3. Otitis media with effusion (OME) is an inflammatory condition of the middle ear in which serous or mucoid fluid accumulates. Both AOM and OME are precursor conditions to tympanic membrane retractions and perforations. Ongoing eustachian tube dysfunction predisposes to persistent retained secretions in the ear and recurrent acute attacks of otitis media. A small percentage of these patients develop a chronic tympanic membrane perforation which, in most cases, allows eventual aeration of the middle ear and mastoid air-cell spaces and resolution of the underlying disease process.

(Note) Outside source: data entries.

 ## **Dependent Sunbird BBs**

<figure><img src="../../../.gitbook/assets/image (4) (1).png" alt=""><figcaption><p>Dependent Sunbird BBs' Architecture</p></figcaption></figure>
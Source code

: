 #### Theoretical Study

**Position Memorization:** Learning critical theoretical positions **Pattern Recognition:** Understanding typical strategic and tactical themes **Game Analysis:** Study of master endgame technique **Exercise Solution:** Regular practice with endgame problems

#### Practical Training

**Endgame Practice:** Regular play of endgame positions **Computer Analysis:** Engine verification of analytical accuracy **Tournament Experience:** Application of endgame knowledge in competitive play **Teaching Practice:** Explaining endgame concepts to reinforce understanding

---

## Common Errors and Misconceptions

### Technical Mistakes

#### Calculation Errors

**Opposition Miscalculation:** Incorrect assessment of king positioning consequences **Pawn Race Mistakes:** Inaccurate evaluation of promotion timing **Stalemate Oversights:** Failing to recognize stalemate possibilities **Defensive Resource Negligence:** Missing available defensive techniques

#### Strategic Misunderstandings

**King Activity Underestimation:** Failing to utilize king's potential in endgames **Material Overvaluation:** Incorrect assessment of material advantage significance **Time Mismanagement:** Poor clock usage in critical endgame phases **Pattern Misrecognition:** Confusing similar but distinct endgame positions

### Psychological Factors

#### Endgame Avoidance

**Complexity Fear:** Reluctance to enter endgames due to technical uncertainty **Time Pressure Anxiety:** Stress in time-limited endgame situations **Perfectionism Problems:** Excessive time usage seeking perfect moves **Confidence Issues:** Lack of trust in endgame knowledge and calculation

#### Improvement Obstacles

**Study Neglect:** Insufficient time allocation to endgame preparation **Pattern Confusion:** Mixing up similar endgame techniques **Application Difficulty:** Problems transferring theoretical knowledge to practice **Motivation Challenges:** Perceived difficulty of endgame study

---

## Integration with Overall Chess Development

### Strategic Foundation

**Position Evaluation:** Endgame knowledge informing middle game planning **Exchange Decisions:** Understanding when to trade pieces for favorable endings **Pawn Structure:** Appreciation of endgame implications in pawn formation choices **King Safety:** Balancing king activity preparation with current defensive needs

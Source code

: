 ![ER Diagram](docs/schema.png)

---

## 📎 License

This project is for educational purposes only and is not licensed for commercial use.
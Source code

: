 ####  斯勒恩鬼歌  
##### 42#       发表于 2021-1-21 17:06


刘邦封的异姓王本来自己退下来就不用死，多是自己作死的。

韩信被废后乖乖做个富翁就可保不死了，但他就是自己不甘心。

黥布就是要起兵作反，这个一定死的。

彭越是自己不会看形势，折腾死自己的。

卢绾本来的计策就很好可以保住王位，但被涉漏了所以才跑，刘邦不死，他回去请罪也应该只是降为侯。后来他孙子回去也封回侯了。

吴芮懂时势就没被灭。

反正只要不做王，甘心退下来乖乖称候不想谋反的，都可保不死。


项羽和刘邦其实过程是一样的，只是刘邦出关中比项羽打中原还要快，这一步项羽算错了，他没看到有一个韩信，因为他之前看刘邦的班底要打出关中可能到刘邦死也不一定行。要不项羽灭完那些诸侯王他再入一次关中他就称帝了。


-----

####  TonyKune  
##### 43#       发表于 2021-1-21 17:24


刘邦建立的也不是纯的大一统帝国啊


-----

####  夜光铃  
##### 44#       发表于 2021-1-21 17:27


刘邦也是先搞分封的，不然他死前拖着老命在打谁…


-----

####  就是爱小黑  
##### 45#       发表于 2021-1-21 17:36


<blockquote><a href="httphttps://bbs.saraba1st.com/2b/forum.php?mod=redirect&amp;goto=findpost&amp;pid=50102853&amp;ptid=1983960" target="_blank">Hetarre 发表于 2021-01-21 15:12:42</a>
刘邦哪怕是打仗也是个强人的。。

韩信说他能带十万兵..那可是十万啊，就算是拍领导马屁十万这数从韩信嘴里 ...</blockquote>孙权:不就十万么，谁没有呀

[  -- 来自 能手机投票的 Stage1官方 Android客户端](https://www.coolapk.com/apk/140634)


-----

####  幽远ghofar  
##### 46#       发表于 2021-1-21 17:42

4. Chronic suppurative otitis media (CSOM) is defined as an ear with a tympanic membrane perforation. Benign CSOM is characterized by a dry tympanic membrane perforation, unassociated with active infection. Active CSOM is the result of intermittent bacterial infection often in the presence of ingrown skin in the middle ear and mastoid cavities. This skin ingrowth is known as cholesteatoma formation. Primary acquired cholesteatoma occurs through a tympanic membrane retraction into the attic of the middle-ear space, with a subsequent potential for extension into the middle ear and mastoid air-cell systems. Secondary acquired cholesteatoma is defined as skin growth through a tympanic membrane perforation into the ear.